>>>

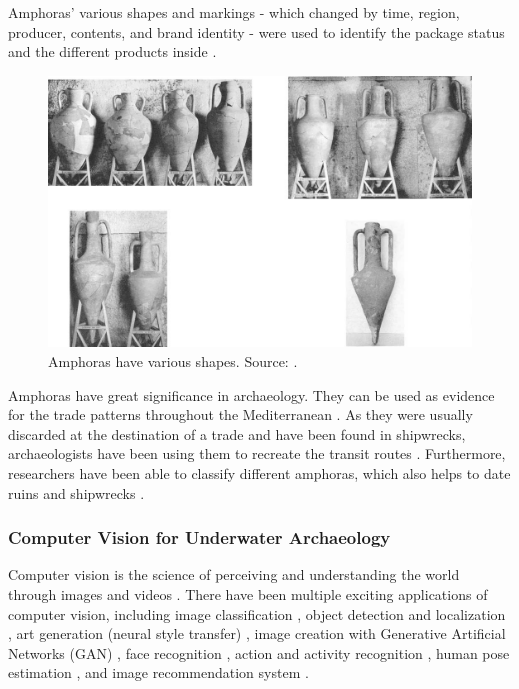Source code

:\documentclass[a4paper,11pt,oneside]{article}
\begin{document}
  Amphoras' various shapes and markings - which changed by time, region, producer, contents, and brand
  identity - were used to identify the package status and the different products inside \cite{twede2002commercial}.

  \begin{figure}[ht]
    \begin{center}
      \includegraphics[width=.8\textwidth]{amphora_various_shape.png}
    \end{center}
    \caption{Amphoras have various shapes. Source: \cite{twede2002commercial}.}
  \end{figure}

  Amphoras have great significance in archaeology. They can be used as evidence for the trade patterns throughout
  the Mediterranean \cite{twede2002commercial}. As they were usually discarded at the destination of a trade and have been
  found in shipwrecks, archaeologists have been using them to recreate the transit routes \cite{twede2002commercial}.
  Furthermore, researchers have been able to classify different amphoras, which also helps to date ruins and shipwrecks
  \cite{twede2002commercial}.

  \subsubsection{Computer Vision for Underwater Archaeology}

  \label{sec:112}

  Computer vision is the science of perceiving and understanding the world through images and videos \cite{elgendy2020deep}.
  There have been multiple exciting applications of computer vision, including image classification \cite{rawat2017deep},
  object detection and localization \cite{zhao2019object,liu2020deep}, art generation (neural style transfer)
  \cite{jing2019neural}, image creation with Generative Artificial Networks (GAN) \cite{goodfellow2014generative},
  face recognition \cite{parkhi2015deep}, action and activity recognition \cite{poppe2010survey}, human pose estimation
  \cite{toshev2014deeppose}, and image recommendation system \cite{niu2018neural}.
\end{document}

<<<

**DIRECTIONS**
All lines with the word "used" need to be copied from the data above.

**YOUR SOLUTION**
  identity - were used to identify the package status and the different products inside \cite{twede2002commercial}.
  Amphoras have great significance in archaeology. They can be used as evidence for the trade patterns throughout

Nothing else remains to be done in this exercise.